JASTIN: Aligning LLMs for Zero-Shot Audio and Speech Evaluation via Natural Language Instructions
No more task-specific training? JASTIN beats human correlation on audio evaluation.
The rapid growth of generative audio models has exposed a critical gap: robust evaluation methods haven't kept pace. Existing objective metrics and general multimodal LLMs struggle with domain generalization and zero-shot capabilities. To solve this, researchers introduce JASTIN, a generalizable, instruction-driven audio evaluation framework. JASTIN bridges a frozen high-performance audio encoder with a fine-tuned LLM backbone using a trainable audio adapter. The system reframes audio evaluation as a self-instructed reasoning task, allowing it to handle diverse evaluation scenarios without task-specific retraining.
To ensure robust zero-shot generalization, the team developed a comprehensive instruction-following data pipeline with four key components: Multi-Source, Multi-Task, Multi-Calibration, and Multi-Description data.
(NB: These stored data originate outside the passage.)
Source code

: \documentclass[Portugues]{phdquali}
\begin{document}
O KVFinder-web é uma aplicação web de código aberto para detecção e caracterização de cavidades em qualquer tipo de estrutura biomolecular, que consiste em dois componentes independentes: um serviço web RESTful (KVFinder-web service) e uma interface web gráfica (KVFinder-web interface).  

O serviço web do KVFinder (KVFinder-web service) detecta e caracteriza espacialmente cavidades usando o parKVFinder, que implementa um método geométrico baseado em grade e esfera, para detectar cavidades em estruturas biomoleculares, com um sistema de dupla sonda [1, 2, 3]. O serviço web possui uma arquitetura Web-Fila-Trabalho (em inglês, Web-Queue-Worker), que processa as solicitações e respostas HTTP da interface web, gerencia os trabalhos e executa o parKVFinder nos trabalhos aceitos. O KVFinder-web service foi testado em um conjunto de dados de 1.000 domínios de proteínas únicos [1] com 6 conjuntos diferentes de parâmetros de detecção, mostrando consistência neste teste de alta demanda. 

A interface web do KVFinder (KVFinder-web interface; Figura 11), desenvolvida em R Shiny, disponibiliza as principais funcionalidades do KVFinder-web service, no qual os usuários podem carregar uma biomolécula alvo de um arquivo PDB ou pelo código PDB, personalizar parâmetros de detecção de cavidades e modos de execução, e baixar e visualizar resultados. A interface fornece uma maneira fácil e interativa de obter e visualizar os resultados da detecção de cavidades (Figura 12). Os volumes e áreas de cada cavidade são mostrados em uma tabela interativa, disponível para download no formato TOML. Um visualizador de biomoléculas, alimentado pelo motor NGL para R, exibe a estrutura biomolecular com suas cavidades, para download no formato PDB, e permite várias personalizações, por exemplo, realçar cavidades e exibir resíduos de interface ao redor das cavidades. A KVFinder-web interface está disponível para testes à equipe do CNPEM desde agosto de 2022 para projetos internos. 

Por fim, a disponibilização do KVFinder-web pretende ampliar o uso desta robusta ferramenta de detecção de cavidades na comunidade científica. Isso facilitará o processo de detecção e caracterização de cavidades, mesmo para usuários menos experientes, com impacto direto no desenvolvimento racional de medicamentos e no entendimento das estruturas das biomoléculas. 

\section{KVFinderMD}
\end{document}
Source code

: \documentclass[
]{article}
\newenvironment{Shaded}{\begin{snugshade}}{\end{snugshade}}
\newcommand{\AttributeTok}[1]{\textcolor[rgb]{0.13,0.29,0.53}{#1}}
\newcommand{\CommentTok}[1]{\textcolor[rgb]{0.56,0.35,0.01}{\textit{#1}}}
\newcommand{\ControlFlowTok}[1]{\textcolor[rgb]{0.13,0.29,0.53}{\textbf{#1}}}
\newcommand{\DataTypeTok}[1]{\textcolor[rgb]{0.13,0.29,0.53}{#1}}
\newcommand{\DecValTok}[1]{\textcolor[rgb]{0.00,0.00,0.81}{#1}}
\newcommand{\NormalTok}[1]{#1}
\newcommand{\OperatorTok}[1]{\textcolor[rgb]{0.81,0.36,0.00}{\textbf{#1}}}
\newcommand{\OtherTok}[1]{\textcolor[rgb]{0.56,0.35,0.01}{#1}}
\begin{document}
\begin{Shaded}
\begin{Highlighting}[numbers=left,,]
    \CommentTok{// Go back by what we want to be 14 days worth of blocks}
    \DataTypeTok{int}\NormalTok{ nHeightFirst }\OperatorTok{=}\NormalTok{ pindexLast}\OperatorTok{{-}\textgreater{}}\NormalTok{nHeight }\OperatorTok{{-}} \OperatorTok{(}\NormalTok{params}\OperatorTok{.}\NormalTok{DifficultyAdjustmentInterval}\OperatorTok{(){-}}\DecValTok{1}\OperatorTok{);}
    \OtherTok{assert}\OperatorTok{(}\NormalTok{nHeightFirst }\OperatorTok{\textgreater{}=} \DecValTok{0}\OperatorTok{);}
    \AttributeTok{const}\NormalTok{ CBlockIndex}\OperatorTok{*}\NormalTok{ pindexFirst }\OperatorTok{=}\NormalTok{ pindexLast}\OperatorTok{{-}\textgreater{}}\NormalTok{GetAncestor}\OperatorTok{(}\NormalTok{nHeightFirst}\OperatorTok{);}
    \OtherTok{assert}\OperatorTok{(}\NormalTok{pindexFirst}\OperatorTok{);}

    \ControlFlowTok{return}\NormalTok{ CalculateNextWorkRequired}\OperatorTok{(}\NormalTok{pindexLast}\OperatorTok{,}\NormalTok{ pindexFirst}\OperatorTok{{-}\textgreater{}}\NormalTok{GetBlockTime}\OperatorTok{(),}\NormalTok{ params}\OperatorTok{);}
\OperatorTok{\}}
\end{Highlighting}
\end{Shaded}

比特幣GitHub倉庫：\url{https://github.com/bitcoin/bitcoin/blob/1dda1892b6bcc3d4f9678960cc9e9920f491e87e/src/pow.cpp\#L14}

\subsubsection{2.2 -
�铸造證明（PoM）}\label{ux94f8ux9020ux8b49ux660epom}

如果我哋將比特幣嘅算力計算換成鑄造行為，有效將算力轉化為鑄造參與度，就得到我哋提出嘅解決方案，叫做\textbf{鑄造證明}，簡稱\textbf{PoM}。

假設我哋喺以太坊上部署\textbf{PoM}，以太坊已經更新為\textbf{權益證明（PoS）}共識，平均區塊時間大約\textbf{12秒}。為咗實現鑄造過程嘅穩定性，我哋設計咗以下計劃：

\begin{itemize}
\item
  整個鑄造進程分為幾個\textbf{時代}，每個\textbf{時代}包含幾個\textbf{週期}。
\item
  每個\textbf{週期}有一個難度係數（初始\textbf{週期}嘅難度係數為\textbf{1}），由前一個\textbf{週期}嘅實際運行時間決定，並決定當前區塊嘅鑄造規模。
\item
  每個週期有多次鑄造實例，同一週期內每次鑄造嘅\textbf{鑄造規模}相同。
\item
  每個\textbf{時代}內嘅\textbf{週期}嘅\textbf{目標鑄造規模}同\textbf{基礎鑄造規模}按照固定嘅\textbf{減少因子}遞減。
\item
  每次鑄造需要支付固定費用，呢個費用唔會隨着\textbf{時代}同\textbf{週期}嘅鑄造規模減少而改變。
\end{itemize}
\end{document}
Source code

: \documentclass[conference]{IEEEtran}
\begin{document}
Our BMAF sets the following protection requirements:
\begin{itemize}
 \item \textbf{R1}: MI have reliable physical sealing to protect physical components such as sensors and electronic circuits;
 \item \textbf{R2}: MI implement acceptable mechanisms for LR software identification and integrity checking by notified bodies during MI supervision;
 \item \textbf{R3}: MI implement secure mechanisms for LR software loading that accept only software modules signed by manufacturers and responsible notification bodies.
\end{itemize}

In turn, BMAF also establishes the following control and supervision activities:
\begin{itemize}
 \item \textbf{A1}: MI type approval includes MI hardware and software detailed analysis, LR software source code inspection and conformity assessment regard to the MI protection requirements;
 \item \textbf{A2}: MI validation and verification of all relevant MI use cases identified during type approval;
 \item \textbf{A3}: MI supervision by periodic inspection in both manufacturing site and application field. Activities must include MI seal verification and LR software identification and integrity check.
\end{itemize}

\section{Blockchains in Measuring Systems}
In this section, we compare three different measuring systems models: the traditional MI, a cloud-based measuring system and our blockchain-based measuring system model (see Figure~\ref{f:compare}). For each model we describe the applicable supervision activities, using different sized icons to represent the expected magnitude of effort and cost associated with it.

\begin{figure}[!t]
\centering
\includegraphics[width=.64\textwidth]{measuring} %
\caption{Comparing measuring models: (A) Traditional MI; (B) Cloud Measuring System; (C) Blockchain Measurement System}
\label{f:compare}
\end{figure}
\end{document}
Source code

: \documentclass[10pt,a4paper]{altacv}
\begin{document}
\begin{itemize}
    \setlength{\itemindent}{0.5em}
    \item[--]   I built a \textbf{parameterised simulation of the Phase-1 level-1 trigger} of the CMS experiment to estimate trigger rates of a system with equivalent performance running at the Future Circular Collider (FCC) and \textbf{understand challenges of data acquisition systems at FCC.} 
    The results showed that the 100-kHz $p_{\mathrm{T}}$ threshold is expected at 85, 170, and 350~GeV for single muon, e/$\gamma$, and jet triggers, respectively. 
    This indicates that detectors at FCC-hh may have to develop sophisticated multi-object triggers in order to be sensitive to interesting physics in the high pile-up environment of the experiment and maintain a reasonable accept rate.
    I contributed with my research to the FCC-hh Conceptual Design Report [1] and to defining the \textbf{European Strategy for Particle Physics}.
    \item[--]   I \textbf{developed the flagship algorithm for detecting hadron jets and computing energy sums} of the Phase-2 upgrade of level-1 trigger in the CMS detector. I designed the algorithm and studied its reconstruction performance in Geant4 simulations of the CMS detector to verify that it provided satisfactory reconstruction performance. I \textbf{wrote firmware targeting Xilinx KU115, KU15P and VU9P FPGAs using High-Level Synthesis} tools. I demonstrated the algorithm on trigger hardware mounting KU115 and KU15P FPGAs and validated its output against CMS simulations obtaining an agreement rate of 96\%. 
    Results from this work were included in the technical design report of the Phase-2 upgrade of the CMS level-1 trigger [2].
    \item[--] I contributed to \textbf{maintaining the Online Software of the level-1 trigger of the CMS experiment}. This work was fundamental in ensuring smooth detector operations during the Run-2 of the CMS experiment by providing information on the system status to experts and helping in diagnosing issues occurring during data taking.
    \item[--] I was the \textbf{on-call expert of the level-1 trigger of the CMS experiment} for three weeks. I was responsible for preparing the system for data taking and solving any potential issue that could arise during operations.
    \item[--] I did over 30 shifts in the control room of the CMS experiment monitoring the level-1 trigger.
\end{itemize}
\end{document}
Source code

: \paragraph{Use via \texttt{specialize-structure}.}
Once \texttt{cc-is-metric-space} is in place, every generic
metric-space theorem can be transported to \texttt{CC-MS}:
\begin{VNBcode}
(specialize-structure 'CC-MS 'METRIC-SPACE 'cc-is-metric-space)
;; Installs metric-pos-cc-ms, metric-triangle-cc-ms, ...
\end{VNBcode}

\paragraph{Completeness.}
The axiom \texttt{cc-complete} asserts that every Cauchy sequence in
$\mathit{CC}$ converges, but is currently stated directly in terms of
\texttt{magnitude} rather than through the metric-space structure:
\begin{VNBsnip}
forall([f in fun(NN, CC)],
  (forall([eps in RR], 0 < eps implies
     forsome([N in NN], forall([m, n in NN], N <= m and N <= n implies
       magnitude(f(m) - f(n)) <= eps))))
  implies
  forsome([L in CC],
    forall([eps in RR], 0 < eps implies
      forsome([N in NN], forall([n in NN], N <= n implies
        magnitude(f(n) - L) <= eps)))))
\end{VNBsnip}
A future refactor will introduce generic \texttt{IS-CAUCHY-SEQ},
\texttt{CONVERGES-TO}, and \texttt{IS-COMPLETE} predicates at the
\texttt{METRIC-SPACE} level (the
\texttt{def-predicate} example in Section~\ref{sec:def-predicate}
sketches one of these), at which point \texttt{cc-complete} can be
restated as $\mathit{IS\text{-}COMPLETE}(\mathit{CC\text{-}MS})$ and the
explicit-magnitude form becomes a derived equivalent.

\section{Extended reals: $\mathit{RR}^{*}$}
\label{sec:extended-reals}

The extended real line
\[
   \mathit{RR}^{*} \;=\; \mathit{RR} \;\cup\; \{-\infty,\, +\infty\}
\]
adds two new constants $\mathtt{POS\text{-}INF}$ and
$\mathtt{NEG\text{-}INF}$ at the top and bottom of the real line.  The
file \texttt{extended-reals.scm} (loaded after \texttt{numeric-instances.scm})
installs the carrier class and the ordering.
This approach lets JASTIN adapt to novel audio inputs and evaluation instructions on the fly. Experimental results show JASTIN achieves state-of-the-art Pearson and Spearman correlations with human subjective ratings across speech, sound, music, and out-of-domain tasks. It consistently outperforms general MLLMs without needing task-specific retraining, making it a powerful tool for evaluating the next generation of generative audio models.
- Bridges a frozen high-performance audio encoder with a fine-tuned LLM via a trainable adapter for zero-shot evaluation.
- Uses a novel data pipeline with Multi-Source, Multi-Task, Multi-Calibration, and Multi-Description data for robust generalization.
- Outperforms general MLLMs across speech, sound, music, and out-of-domain tasks without any task-specific retraining.
Why It Matters
Enables objective, instruction-driven evaluation of generative audio without costly retraining, accelerating model development and quality assurance.